== What this task involves ==
Counting only lines that contain "Назначение", how many are there in the records below? Give the figure alone.

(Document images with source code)
··········

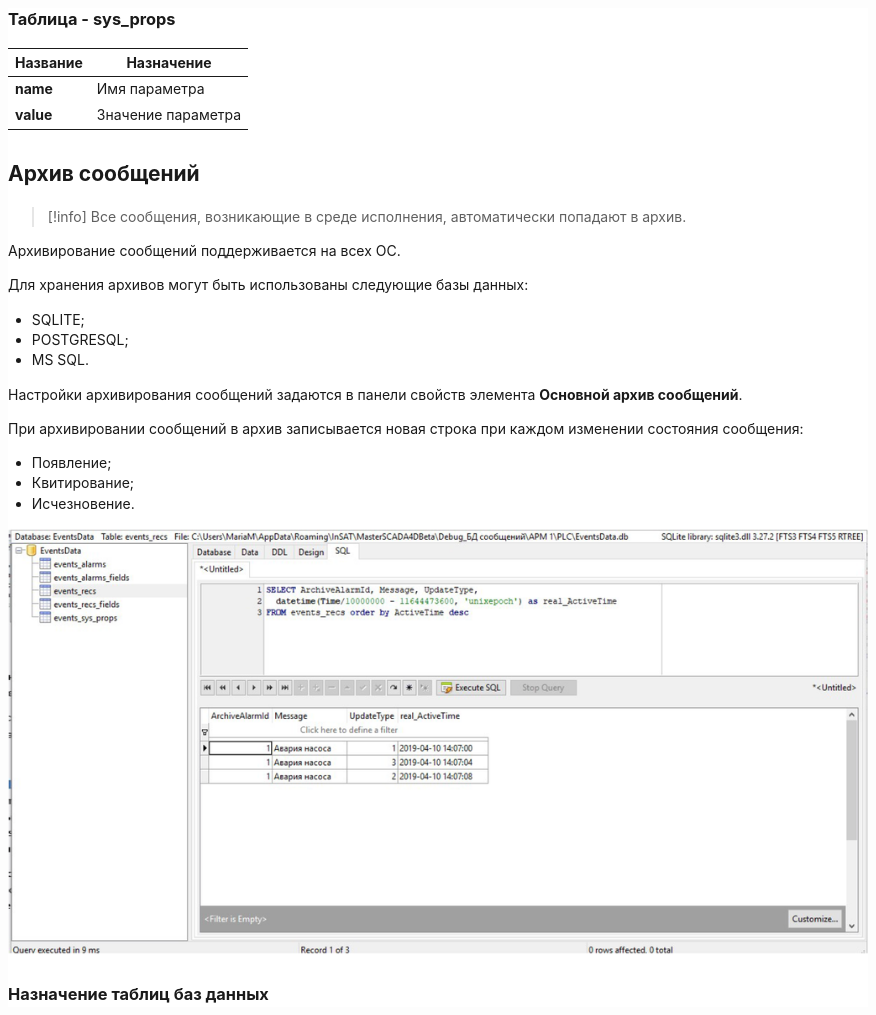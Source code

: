 ### Таблица - sys_props

|**Название**|**Назначение**|
|---|---|
|**name**|Имя параметра|
|**value**|Значение параметра|

## Архив сообщений

>[!info] Все сообщения, возникающие в среде исполнения, автоматически попадают в архив.

Архивирование сообщений поддерживается на всех ОС.

Для хранения архивов могут быть использованы следующие базы данных:
- SQLITE;
- POSTGRESQL;
- MS SQL.

Настройки архивирования сообщений задаются в панели свойств элемента **Основной архив сообщений**.

При архивировании сообщений в архив записывается новая строка при каждом изменении состояния сообщения:
- Появление;
- Квитирование;
- Исчезновение.

![](_файлы/Pasted%20image%2020231205224935.png)

### Назначение таблиц баз данных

··········

== Output for this task ==
2